Twitter can be a lawless hellscape where regular use of the ban-hammer is the only way to stem the endless feed flood of political bots, anonymous stalkers, and extremist trolls. Elected officials continually violate declared community standards on targeted harassment while asserting that the platform is secretly erasing their followers. Extreme-right activists respond to posts by journalists and academics with grossly anti-Semitic and racist memes. Bizarre counterfactual conspiracy theories are promoted daily on the continually updated trends tab.
Twitter can also be a liberating forum for the free exchange of ideas and amplification of underrepresented voices that go largely unheard in mainstream media. Members of minority communities can clap back at the blue-check verified glitterati of cable news, print journalism, government, and academia. Stories that have been erased from the corporate newsfeed narrative can be shared and lifted to prominence. The wild and willful lies of politicians can be fact-checked and denounced in real time.
Earlier this month, two tweets, made one week apart, caught my attention and have been bubbling in my brain ever since.
“Christian mindsets” and “dangerous narcissism”
The first was posted by Soli, a Pagan in Connecticut who is Kemetic Orthodox, a practitioner of witchcraft, and an initiated hounsi in Haitian Vodou. She wrote that she had been pondering “ways pagans and polytheists can extract themselves from Christian mindsets.”
The second was part of a thread by Rabbi Danya Ruttenberg, who quoted bell hooks1 on turning “spiritual practice into a commodity.” “I am struck,” writes hooks, “by the dangerous narcissism fostered by spiritual rhetoric that pays so much attention to individual self-improvement and so little to the practice of love in the context of community.”
Both of these tweets are a bit perpendicular to my own regular paths of thought, but isn’t engaging with new points of view why we spend time on social media? Well – no. We generally go online to have our biases confirmed, tell strangers that they’re wrong, watch cat videos, and try to convince others how interesting our lives really and truly (supposedly) are. It would be great if we actually were always open to new perspectives, however, and in this case, these two tweets did get me thinking.
On one hand, accusations of “Christian mindset” in today’s Pagan communities seem to generally be leveled against anyone who has a different opinion on a given subject. Anyone who has made a statement for or against gay marriage, racial diversity, reproductive rights, relationship to deity, modes of worship, or any of a host of other topics that get argued about in online Pagan spaces has likely had the charge leveled against them. The view being shouted down is said to be “Christian baggage” and not in accordance with the supposedly unified worldview of our putatively glorious Pagan ancestors.
On the other hand, there does seem to be a common habit of porting Christian frameworks into modern Paganism in the United States. Ex-Catholics build national organizations with ritual and hierarchical structures similar to those within Roman Catholicism. Ex-Mormons gravitate towards groups with a concept of elders parallel to that within the Latter Day Saint movement.

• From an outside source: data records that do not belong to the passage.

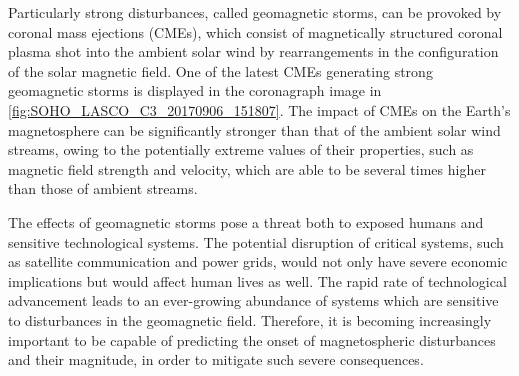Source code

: Particularly strong disturbances, called geomagnetic storms, can be provoked by coronal mass ejections (CMEs), which consist of magnetically structured coronal plasma shot into the ambient solar wind by rearrangements in the configuration of the solar magnetic field. One of the latest CMEs generating strong geomagnetic storms is displayed in the coronagraph image in \autoref{fig:SOHO_LASCO_C3_20170906_151807}. The impact of CMEs on the Earth's magnetosphere can be significantly stronger than that of the ambient solar wind streams, owing to the potentially extreme values of their properties, such as magnetic field strength and velocity, which are able to be several times higher than those of ambient streams.
\begin{figure}[htb]
\end{figure}

The effects of geomagnetic storms pose a threat both to exposed humans and sensitive technological systems. The potential disruption of critical systems, such as satellite communication and power grids, would not only have severe economic implications but would affect human lives as well. The rapid rate of technological advancement leads to an ever-growing abundance of systems which are sensitive to disturbances in the geomagnetic field. Therefore, it is becoming increasingly important to be capable of predicting the onset of magnetospheric disturbances and their magnitude, in order to mitigate such severe consequences.

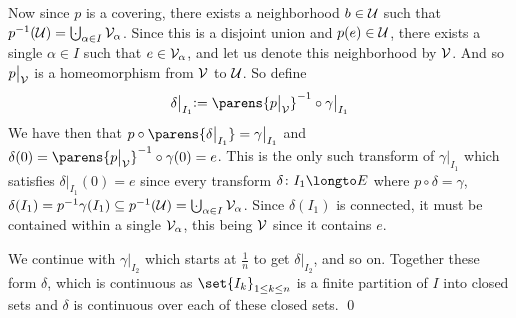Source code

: Now since $p$ is a covering, there exists a neighborhood $b\in{\cal U}$ such that $p^{-1}({\cal U})=\bigdcup_{\alpha\in I}{\cal V}_\alpha$.
Since this is a disjoint union and $p(e)\in{\cal U}$, there exists a single $\alpha\in I$ such that $e\in{\cal V}_\alpha$, and let us denote this neighborhood by ${\cal V}$.
And so $p\bigl|_{\cal V}$ is a homeomorphism from ${\cal V}$ to ${\cal U}$.
So define
$$ \delta\bigl|_{I_1}\coloneqq \parens{p\bigl|_{\cal V}}^{-1}\circ\gamma\bigl|_{I_1} $$
We have then that $p\circ\parens{\delta\bigl|_{I_1}}=\gamma\bigl|_{I_1}$ and $\delta(0)=\parens{p\bigl|_{\cal V}}^{-1}\circ\gamma(0)=e$.
This is the only such transform of $\gamma\bigl|_{I_1}$ which satisfies $\delta\bigl|_{I_1}(0)=e$ since every transform $\delta\colon I_1\longto E$ where $p\circ\delta=\gamma$,
$\delta(I_1)=p^{-1}\gamma(I_1)\subseteq p^{-1}({\cal U})=\bigdcup_{\alpha\in I}{\cal V}_\alpha$.
Since $\delta(I_1)$ is connected, it must be contained within a single ${\cal V}_\alpha$, this being ${\cal V}$ since it contains $e$.

We continue with $\gamma\bigl|_{I_2}$ which starts at $\frac1n$ to get $\delta\bigl|_{I_2}$, and so on.
Together these form $\delta$, which is continuous as $\set{I_k}_{1\leq k\leq n}$ is a finite partition of $I$ into closed sets and $\delta$ is continuous over each of these closed sets.
\qed

\bye

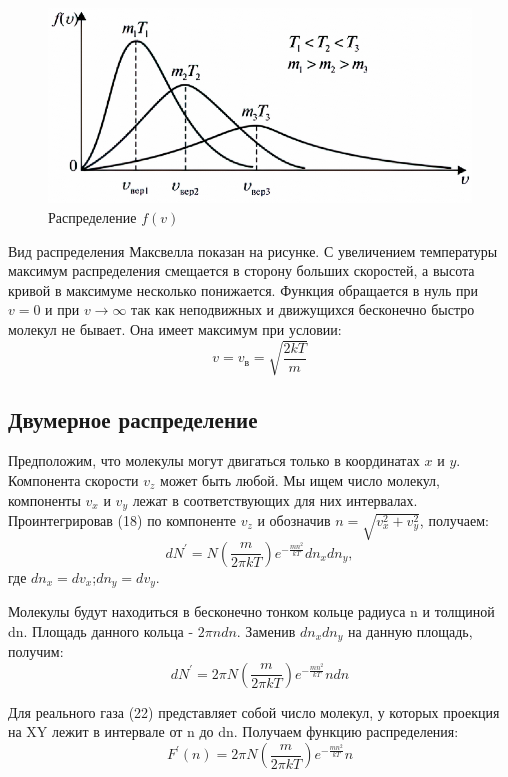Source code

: \documentclass[a4paper,12pt]{article}
\begin{document}
\begin{figure}[h!]
\begin{center}
	\includegraphics[scale=0.6]{2}
\end{center}
\caption{Распределение $f(v)$}
\end{figure}
Вид распределения Максвелла показан на рисунке. С увеличением температуры максимум распределения смещается в сторону больших скоростей, а высота кривой в максимуме несколько понижается.
Функция обращается в нуль при $v=0$ и при $v \rightarrow \infty$ так как неподвижных и движущихся бесконечно быстро молекул не бывает. Она имеет максимум при условии:
$$v= v_в=\sqrt{\frac{2kT}{m}}$$

\newpage
\subsection{Двумерное распределение}
\hspace{\parindent}Предположим, что молекулы могут двигаться только в координатах $x$ и $y$. Компонента скорости $v_z$ может быть любой. Мы ищем число молекул, компоненты $v_x$ и $v_y$ лежат в соответствующих для них интервалах. Проинтегрировав (18) по компоненте $v_z$ и обозначив $n= \sqrt{v_x^2+v_y^2}$, получаем:
\begin{equation}
dN^\prime=N\left(\frac{m}{2\pi kT}\right)e^{-\frac{mn^2}{kT}}dn_xdn_y,
\end{equation}
где $dn_x=dv_x$;$dn_y=dv_y$.

Молекулы будут находиться в бесконечно тонком кольце радиуса n и толщиной dn. Площадь данного кольца - $2\pi ndn$. Заменив $dn_xdn_y$ на данную площадь, получим:
\begin{equation}
dN^\prime=2\pi N\left(\frac{m}{2\pi kT}\right)e^{-\frac{mn^2}{kT}}ndn
\end{equation}

Для реального газа (22) представляет собой число молекул, у которых проекция на XY лежит в интервале от n до dn. Получаем функцию распределения:
\begin{equation}
F^\prime\left(n\right)=2\pi N\left(\frac{m}{2\pi kT}\right)e^{-\frac{mn^2}{kT}}n
\end{equation}
\end{document}
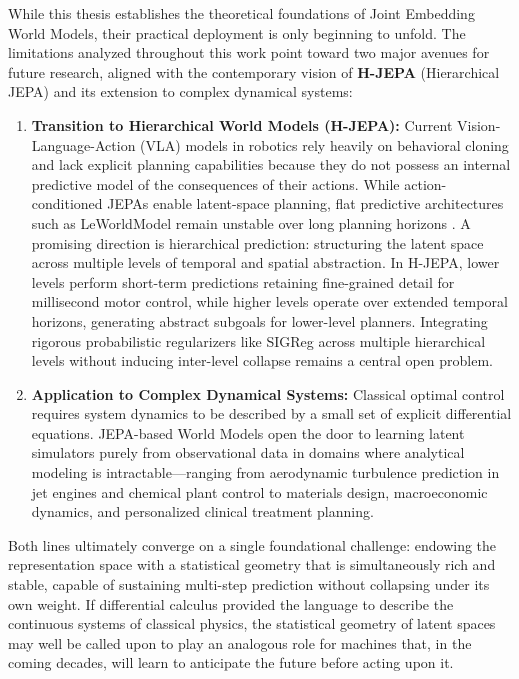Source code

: \documentclass[11pt, oneside, openany]{book}
\begin{document}
While this thesis establishes the theoretical foundations of Joint Embedding World Models, their practical deployment is only beginning to unfold. The limitations analyzed throughout this work point toward two major avenues for future research, aligned with the contemporary vision of \textbf{H-JEPA} (Hierarchical JEPA) and its extension to complex dynamical systems:

\begin{enumerate}
    \item \textbf{Transition to Hierarchical World Models (H-JEPA):} Current Vision-Language-Action (VLA) models in robotics rely heavily on behavioral cloning and lack explicit planning capabilities because they do not possess an internal predictive model of the consequences of their actions. While action-conditioned JEPAs enable latent-space planning, flat predictive architectures such as LeWorldModel remain unstable over long planning horizons \cite{klindt2026when}. A promising direction is hierarchical prediction: structuring the latent space across multiple levels of temporal and spatial abstraction. In H-JEPA, lower levels perform short-term predictions retaining fine-grained detail for millisecond motor control, while higher levels operate over extended temporal horizons, generating abstract subgoals for lower-level planners. Integrating rigorous probabilistic regularizers like SIGReg across multiple hierarchical levels without inducing inter-level collapse remains a central open problem.
    \item \textbf{Application to Complex Dynamical Systems:} Classical optimal control requires system dynamics to be described by a small set of explicit differential equations. JEPA-based World Models open the door to learning latent simulators purely from observational data in domains where analytical modeling is intractable---ranging from aerodynamic turbulence prediction in jet engines and chemical plant control to materials design, macroeconomic dynamics, and personalized clinical treatment planning.
\end{enumerate}

Both lines ultimately converge on a single foundational challenge: endowing the representation space with a statistical geometry that is simultaneously rich and stable, capable of sustaining multi-step prediction without collapsing under its own weight. If differential calculus provided the language to describe the continuous systems of classical physics, the statistical geometry of latent spaces may well be called upon to play an analogous role for machines that, in the coming decades, will learn to anticipate the future before acting upon it.
\end{document}
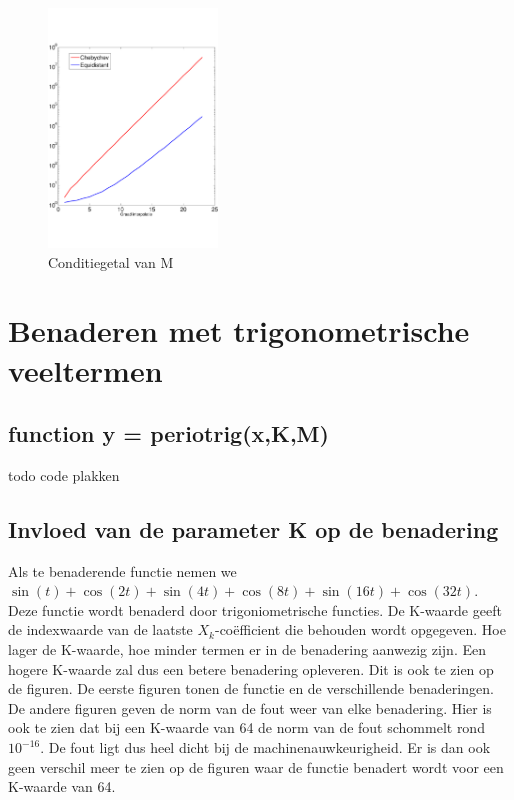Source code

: \documentclass[a4paper, 12pt, titlepage]{report}
\begin{document}
 \begin{center}
 \begin{figure}[!hb]
 \centering
  	\includegraphics[width=0.4\textwidth]{condition.pdf}
  	\caption{Conditiegetal van M}
  	\label{condition}
  \end{figure}
 \end{center}
 
\section{Benaderen met trigonometrische veeltermen}
\subsection{function y = periotrig(x,K,M)}
todo code plakken
\subsection{Invloed van de parameter K op de benadering}
Als te benaderende functie nemen we $\sin(t) + \cos(2t) + \sin(4t) + \cos(8t) + \sin(16t) + \cos(32t)$. Deze functie wordt benaderd door trigoniometrische functies. De K-waarde geeft de indexwaarde van de laatste $X_k$-co\"efficient die behouden wordt opgegeven. Hoe lager de K-waarde, hoe minder termen er in de benadering aanwezig zijn. Een hogere K-waarde zal dus een betere benadering opleveren. Dit is ook te zien op de figuren. De eerste figuren tonen de functie en de verschillende benaderingen. De andere figuren geven de norm van de fout weer van elke benadering. Hier is ook te zien dat bij een K-waarde van 64 de norm van de fout schommelt rond $10^{-16}$. De fout ligt dus heel dicht bij de machinenauwkeurigheid. Er is dan ook geen verschil meer te zien op de figuren waar de functie benadert wordt voor een K-waarde van 64.
\end{document}
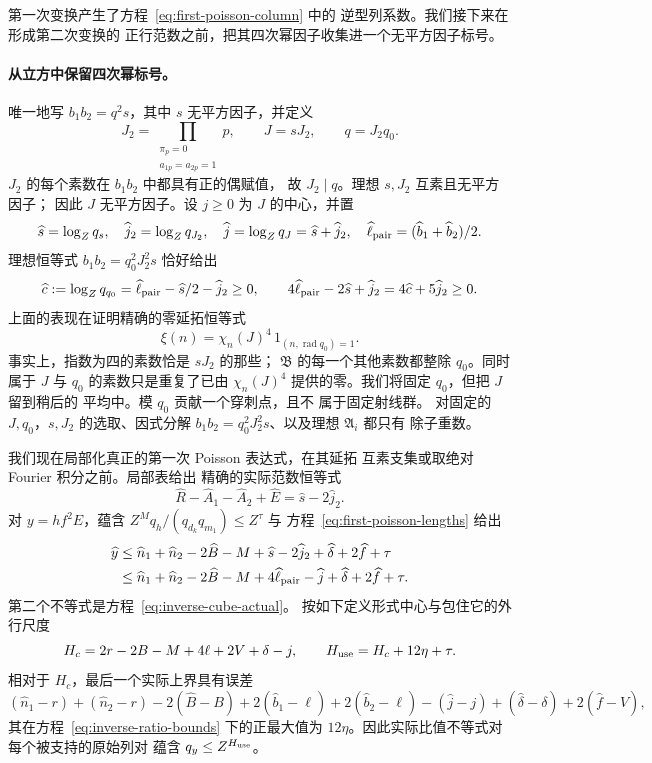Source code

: 第一次变换产生了方程~\eqref{eq:first-poisson-column} 中的
逆型列系数。我们接下来在形成第二次变换的
正行范数之前，把其四次幂因子收集进一个无平方因子标号。

\paragraph{从立方中保留四次幂标号。}
唯一地写 \(b_1b_2=q^2s\)，其中 \(s\) 无平方因子，并定义
\[
 J_2=\prod_{\substack{\pi_p=0\\a_{1p}=a_{2p}=1}}p,\qquad
 J=sJ_2,\qquad q=J_2q_0.
\]
\(J_2\) 的每个素数在 \(b_1b_2\) 中都具有正的偶赋值，
故 \(J_2\mid q\)。理想 \(s,J_2\) 互素且无平方因子；
因此 \(J\) 无平方因子。设 \(j\ge0\) 为 \(J\) 的中心，并置
\[
 \widehat s=\log_Zq_s,\quad \widehat j_2=\log_Zq_{J_2},\quad
 \widehat j=\log_Zq_J=\widehat s+\widehat j_2,\quad
 \widehat\ell_{\rm pair}=(\widehat b_1+\widehat b_2)/2.
\]
理想恒等式 \(b_1b_2=q_0^2J_2^2s\) 恰好给出
\begin{equation}\label{eq:inverse-cube-actual}
 \widehat c:=\log_Zq_{q_0}
   =\widehat\ell_{\rm pair}-\widehat s/2-\widehat j_2\ge0,
 \qquad
 4\widehat\ell_{\rm pair}-2\widehat s+\widehat j_2
   =4\widehat c+5\widehat j_2\ge0.
\end{equation}
上面的表现在证明精确的零延拓恒等式
\begin{equation}\label{eq:retained-cube-label}
 \xi(n)=\chi_n(J)^4\,1_{(n,\operatorname{rad}q_0)=1}.
\end{equation}
事实上，指数为四的素数恰是 \(sJ_2\) 的那些；
\(\mathfrak B\) 的每一个其他素数都整除 \(q_0\)。同时属于
\(J\) 与 \(q_0\) 的素数只是重复了已由
\(\chi_n(J)^4\) 提供的零。我们将固定 \(q_0\)，但把 \(J\) 留到稍后的
平均中。模 \(q_0\) 贡献一个穿刺点，且不
属于固定射线群。
对固定的 \(J,q_0\)，\(s,J_2\) 的选取、因式分解
\(b_1b_2=q_0^2J_2^2s\)、以及理想 \(\mathfrak A_i\) 都只有
除子重数。

我们现在局部化真正的第一次 Poisson 表达式，在其延拓
互素支集或取绝对 Fourier 积分之前。局部表给出
精确的实际范数恒等式
\[
 \widehat R-\widehat A_1-\widehat A_2+\widehat E
       =\widehat s-2\widehat j_2.
\]
对 \(y=hf^2E\)，蕴含
\(Z^Mq_h/(q_{d_k}q_{m_1})\le Z^\tau\) 与
方程~\eqref{eq:first-poisson-lengths} 给出
\[
 \begin{split}
 \widehat y
 &\le \widehat n_1+\widehat n_2-2\widehat B-M
       +\widehat s-2\widehat j_2+\widehat\delta+2\widehat f+\tau\\
 &\le \widehat n_1+\widehat n_2-2\widehat B-M
       +4\widehat\ell_{\rm pair}-\widehat j
       +\widehat\delta+2\widehat f+\tau.
 \end{split}
\]
第二个不等式是方程~\eqref{eq:inverse-cube-actual}。
按如下定义形式中心与包住它的外行尺度
\begin{equation}\label{eq:enlarged-first-frequency}
 H_c=2r-2B-M+4\ell+2V+\delta-j,\qquad
 H_{\rm use}=H_c+12\eta+\tau.
\end{equation}
相对于 \(H_c\)，最后一个实际上界具有误差
\[
 (\widehat n_1-r)+(\widehat n_2-r)-2(\widehat B-B)
 +2(\widehat b_1-\ell)+2(\widehat b_2-\ell)
 -(\widehat j-j)+(\widehat\delta-\delta)+2(\widehat f-V),
\]
其在方程~\eqref{eq:inverse-ratio-bounds} 下的正最大值为
\(12\eta\)。因此实际比值不等式对每个被支持的原始列对
蕴含 \(q_y\le Z^{H_{\rm use}}\)。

Ex-evangelicals build intense personal relationships with deities that echo the fervent devotion to Christ within fundamentalist Christianity.
In many cases, the obvious influence of Christian upbringing is brushed aside by citing specific passages in, for example, the Eddas and sagas of medieval (Christian) Iceland – an emphasis on the primary religious role of written textual sources that is itself foundational across multiple modes of American Christianity.
If it is indeed a worthwhile project for modern Pagans to “extract themselves from Christian mindsets,” if part of becoming more solidly Pagan is becoming less subconsciously Christian, how do we perform this self-intervention without falling victim to “the dangerous narcissism fostered by spiritual rhetoric that pays so much attention to individual self-improvement and so little to the practice of love in the context of community”?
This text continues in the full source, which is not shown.